▶ _What you have to do_
The lines below starting at the line containing "en el Delta](resources/img_4099.JPG)" and ending at the line containing "Las características del" are to be repeated exactly, with both ends kept and nothing else added.

*** Begin section ***

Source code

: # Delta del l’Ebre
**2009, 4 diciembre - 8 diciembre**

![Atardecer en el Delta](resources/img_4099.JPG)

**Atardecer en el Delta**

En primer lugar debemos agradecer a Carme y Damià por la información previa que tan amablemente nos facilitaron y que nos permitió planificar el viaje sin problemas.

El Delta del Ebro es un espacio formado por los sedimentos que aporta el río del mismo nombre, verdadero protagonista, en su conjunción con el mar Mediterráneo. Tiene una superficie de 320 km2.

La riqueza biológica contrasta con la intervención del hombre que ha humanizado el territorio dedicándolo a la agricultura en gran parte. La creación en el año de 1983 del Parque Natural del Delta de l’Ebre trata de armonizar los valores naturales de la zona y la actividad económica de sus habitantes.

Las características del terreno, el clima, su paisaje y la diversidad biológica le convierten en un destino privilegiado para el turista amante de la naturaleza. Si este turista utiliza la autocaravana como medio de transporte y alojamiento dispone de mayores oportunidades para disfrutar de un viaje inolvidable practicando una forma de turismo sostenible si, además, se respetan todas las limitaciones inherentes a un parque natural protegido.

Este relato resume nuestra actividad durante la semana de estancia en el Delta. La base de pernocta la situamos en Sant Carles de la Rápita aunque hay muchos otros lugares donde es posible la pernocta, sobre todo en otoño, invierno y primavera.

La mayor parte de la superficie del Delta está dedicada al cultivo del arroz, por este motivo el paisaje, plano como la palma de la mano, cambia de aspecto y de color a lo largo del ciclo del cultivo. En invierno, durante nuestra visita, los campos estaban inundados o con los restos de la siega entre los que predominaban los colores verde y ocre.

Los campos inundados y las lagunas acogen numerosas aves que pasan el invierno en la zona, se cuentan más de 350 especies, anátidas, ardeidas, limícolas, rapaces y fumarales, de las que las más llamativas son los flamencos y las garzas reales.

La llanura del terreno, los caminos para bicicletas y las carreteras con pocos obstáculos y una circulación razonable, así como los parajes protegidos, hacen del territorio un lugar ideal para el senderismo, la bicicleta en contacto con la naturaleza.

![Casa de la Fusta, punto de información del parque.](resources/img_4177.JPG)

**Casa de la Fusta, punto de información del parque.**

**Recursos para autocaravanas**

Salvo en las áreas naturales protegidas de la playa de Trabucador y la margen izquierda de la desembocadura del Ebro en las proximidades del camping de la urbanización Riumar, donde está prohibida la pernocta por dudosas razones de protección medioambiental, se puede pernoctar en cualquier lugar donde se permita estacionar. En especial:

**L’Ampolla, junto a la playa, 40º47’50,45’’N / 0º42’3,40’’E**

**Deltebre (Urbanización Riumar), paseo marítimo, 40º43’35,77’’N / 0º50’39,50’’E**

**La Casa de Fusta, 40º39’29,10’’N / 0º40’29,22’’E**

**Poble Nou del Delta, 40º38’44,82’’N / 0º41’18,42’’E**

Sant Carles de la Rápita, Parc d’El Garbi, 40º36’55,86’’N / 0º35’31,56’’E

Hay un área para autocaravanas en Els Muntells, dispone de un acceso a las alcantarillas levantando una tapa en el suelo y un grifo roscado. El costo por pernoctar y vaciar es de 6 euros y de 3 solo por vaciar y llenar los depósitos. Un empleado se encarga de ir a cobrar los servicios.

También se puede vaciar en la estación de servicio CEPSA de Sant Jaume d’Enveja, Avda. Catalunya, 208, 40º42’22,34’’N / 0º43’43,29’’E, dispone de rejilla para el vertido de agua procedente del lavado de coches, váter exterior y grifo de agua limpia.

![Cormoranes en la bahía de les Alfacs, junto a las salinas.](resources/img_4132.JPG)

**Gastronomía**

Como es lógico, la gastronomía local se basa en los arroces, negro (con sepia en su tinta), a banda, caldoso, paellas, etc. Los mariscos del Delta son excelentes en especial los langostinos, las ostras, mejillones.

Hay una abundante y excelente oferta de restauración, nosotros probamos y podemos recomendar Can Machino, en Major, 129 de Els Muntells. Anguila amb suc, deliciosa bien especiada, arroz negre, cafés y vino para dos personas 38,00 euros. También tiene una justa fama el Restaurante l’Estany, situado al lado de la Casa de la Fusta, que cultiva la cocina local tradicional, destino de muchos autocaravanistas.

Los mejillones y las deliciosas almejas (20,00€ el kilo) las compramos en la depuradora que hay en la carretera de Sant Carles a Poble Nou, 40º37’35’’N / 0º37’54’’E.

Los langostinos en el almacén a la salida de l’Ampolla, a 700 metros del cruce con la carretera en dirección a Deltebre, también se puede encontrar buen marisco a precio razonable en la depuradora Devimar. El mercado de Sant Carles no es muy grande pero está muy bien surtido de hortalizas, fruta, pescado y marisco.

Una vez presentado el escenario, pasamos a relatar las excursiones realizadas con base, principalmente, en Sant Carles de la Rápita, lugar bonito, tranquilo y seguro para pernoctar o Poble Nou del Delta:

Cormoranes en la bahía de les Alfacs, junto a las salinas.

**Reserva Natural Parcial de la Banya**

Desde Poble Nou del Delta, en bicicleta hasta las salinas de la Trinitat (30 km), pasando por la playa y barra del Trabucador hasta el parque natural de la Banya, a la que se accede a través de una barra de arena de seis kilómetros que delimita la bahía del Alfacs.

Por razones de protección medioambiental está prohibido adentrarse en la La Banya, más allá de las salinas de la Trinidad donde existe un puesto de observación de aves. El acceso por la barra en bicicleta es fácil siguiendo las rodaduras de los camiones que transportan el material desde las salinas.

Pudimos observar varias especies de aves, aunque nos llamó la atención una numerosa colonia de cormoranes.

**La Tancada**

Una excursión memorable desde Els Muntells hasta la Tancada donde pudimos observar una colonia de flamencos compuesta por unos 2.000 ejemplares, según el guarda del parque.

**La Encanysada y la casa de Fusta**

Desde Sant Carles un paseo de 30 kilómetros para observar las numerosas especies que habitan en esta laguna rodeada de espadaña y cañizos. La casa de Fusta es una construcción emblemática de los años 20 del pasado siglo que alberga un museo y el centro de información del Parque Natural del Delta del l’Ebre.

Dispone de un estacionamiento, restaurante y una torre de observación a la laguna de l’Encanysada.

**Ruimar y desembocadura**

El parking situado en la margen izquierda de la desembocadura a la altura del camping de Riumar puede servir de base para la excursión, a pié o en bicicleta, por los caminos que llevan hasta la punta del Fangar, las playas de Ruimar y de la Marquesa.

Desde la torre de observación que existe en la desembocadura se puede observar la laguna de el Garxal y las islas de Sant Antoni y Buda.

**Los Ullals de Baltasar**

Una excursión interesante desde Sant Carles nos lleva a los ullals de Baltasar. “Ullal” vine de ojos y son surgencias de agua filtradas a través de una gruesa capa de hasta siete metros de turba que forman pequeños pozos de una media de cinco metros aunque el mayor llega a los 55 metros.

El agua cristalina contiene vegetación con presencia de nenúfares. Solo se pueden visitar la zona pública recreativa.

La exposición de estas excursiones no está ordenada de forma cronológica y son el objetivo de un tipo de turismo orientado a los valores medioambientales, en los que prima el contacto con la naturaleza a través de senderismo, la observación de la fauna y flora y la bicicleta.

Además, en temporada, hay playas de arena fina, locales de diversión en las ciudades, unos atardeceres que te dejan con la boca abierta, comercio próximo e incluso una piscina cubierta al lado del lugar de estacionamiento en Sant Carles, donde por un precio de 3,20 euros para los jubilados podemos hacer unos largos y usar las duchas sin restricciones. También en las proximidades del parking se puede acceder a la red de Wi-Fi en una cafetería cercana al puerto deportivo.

*** End section ***

▶ _Result of the exercise_
![Atardecer en el Delta](resources/img_4099.JPG)

**Atardecer en el Delta**

En primer lugar debemos agradecer a Carme y Damià por la información previa que tan amablemente nos facilitaron y que nos permitió planificar el viaje sin problemas.

El Delta del Ebro es un espacio formado por los sedimentos que aporta el río del mismo nombre, verdadero protagonista, en su conjunción con el mar Mediterráneo. Tiene una superficie de 320 km2.

La riqueza biológica contrasta con la intervención del hombre que ha humanizado el territorio dedicándolo a la agricultura en gran parte. La creación en el año de 1983 del Parque Natural del Delta de l’Ebre trata de armonizar los valores naturales de la zona y la actividad económica de sus habitantes.

Las características del terreno, el clima, su paisaje y la diversidad biológica le convierten en un destino privilegiado para el turista amante de la naturaleza. Si este turista utiliza la autocaravana como medio de transporte y alojamiento dispone de mayores oportunidades para disfrutar de un viaje inolvidable practicando una forma de turismo sostenible si, además, se respetan todas las limitaciones inherentes a un parque natural protegido.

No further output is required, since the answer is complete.